Your first target should prove that you can:
- pull data from an API, files, database export, or simulated event source
- store raw records before transforming them
- clean and model data with SQL
- run the workflow without manual notebook clicks
- test for missing fields, duplicate rows, late data, or schema changes
- document setup, table meaning, consumer needs, tradeoffs, and recovery steps
This maps to the Data Engineering Roadmap without pretending that a beginner must master every production platform before applying.
Learn SQL And Python First
SQL and Python are the first proof layer because they show direct work with data. Tools matter, but a project that names Airflow, Docker, and a warehouse while hiding weak SQL and Python won’t help much in an interview.
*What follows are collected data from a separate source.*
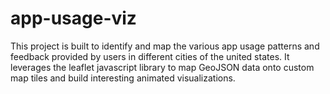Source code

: # app-usage-viz
This project is built to identify and map the various app usage patterns and feedback provided by users in different cities of the united states. It leverages the leaflet javascript library to map GeoJSON data onto custom map tiles and build interesting animated visualizations.

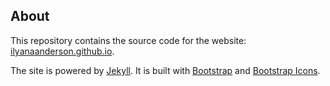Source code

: ## About

This repository contains the source code for the website: [ilyanaanderson.github.io](https://ilyanaanderson.github.io/).

The site is powered by [Jekyll](https://jekyllrb.com/). It is built with [Bootstrap](https://getbootstrap.com/) and [Bootstrap Icons](https://icons.getbootstrap.com/).

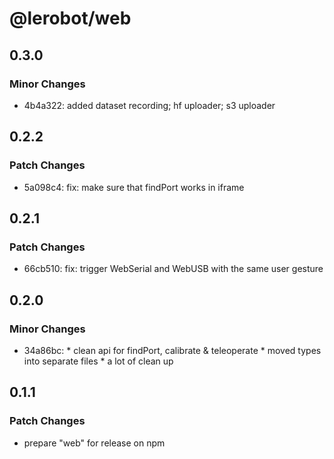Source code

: # @lerobot/web

## 0.3.0

### Minor Changes

- 4b4a322: added dataset recording; hf uploader; s3 uploader

## 0.2.2

### Patch Changes

- 5a098c4: fix: make sure that findPort works in iframe

## 0.2.1

### Patch Changes

- 66cb510: fix: trigger WebSerial and WebUSB with the same user gesture

## 0.2.0

### Minor Changes

- 34a86bc: \* clean api for findPort, calibrate \& teleoperate \* moved types into separate files \* a lot of clean up

## 0.1.1

### Patch Changes

- prepare "web" for release on npm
In Data Engineering Job Prep and Interview Guide, Jeff Katz warns at 1:49 that many projects list tools while showing too little Python and SQL. At 2:22, he asks for cleaner code and descriptive names. He also asks for useful functions, classes where they help, and tests. At 7:46, he describes technical screens with SQL, Python, and take-home data tasks.
For SQL, practice:
- joins, aggregations, common table expressions, and window functions
- table grain, primary keys, and basic data modeling
- validation queries for row counts, nulls, uniqueness, and accepted values
- readable transformations that another person can review
For Python, practice:
- reading files and calling APIs
- handling pagination, configuration, bad records, and retries
- loading data into storage
- writing small functions with clear names
- adding tests
- packaging the project so another person can run it
Use Data Engineering Tools and Modern Data Stack after the fundamentals, not as a substitute for them.
Build One End-To-End Portfolio Pipeline
Your first portfolio project should prove a complete data path, not a perfect production platform. Choose one source and one consumer. The source might be a public API or open data files. It could also be a database dump, a permitted scrape, or a simulated change-data feed.
The consumer might be a dashboard, analyst, or data mart. It could also be an ML training table, product workflow, or alert.
Gloria Quiceno gives a useful portfolio example in her data engineering job story. At 50:15, she discusses a Twitter data pipeline capstone using Docker containers and a Slack bot. At 51:42, she explains why custom projects stand out more than repeated course projects. Candidates can explain the topic, the data, and the design choices.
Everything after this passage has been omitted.